Technologie : l’IA fait exploser la consommation énergétique de Google

Le développement de l’intelligence artificielle pèse de plus en plus lourd sur la consommation énergétique de Google. Dans son rapport environnemental annuel publié fin juin 2026, le géant américain reconnaît une forte hausse de ses émissions de gaz à effet de serre, principalement liée à l’essor de l’IA et de ses infrastructures numériques.

En 2025, Google a émis 18,85 millions de tonnes de CO₂, soit une augmentation de 18 % par rapport à l’année précédente. Depuis 2019, la consommation énergétique de l’entreprise a été multipliée par 2,5.

Les centres de données dédiés à l’intelligence artificielle ont absorbé plus de 42 millions de mégawattheures d’électricité en un an. Une consommation supérieure à celle de pays comme la Nouvelle-Zélande ou le Danemark sur la même période.

Google explique cette hausse par l’expansion rapide de ses services d’intelligence artificielle et de son activité de cloud computing. La croissance continue de plateformes comme YouTube ainsi que l’augmentation du nombre d’utilisateurs contribuent également à cette progression.

Malgré des investissements importants dans les énergies renouvelables, l’entreprise reconnaît que ces efforts ne suffisent pas à compenser les besoins énergétiques de l’IA. Si son empreinte carbone a diminué de 2 % grâce à l’électricité d’origine renouvelable, elle a parallèlement augmenté de 25 % sous l’effet du déploiement de nouvelles infrastructures dédiées à l’intelligence artificielle.

« Notre déploiement d’infrastructures d’IA s’accélère actuellement plus vite que le réseau électrique ne se décarbone », admet Kate Brandt, directrice du développement durable de Google.

Le groupe souligne toutefois avoir signé en 2025 un volume record de contrats d’approvisionnement en énergies renouvelables, représentant 12 gigawatts, tout en poursuivant des investissements dans le nucléaire et la géothermie.

Google n’est pas le seul concerné par cette problématique.
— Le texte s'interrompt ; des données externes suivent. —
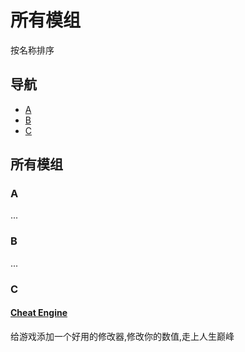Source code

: # 所有模组

按名称排序

## 导航

* [A](#A)
* [B](#B)
* [C](#A)

## 所有模组

### A

...

### B

...

### C

#### [Cheat Engine](https://github.com/LorisYounger/VUPSimulator.WorkShop/tree/main/mod/1100_CheatEngine)

给游戏添加一个好用的修改器,修改你的数值,走上人生巅峰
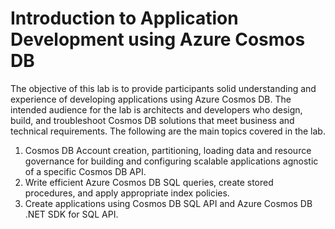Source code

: # Introduction to Application Development using Azure Cosmos DB
The objective of this lab is to provide participants solid understanding and experience of developing applications using Azure Cosmos DB. The intended audience for the lab is architects and developers who design, build, and troubleshoot Cosmos DB solutions that meet business and technical requirements. The following are the main topics covered in the lab. 

1. Cosmos DB Account creation,  partitioning, loading data and resource governance for building and configuring scalable applications agnostic of a specific Cosmos DB API. 
2. Write efficient Azure Cosmos DB SQL queries, create stored procedures, and apply appropriate index policies. 
3. Create applications using Cosmos DB SQL API and Azure Cosmos DB .NET SDK for SQL API.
D’autres géants du numérique, comme Amazon, voient également leurs besoins énergétiques augmenter avec la montée en puissance de l’intelligence artificielle, alimentant les critiques sur l’impact environnemental des centres de données, notamment leur consommation d’électricité et d’eau.

Dans son rapport, Google qualifie désormais ses objectifs climatiques de « moonshots » (« tenter de décrocher la lune »), une formulation qui illustre l’ampleur du défi auquel l’entreprise est confrontée pour concilier développement de l’IA et transition énergétique.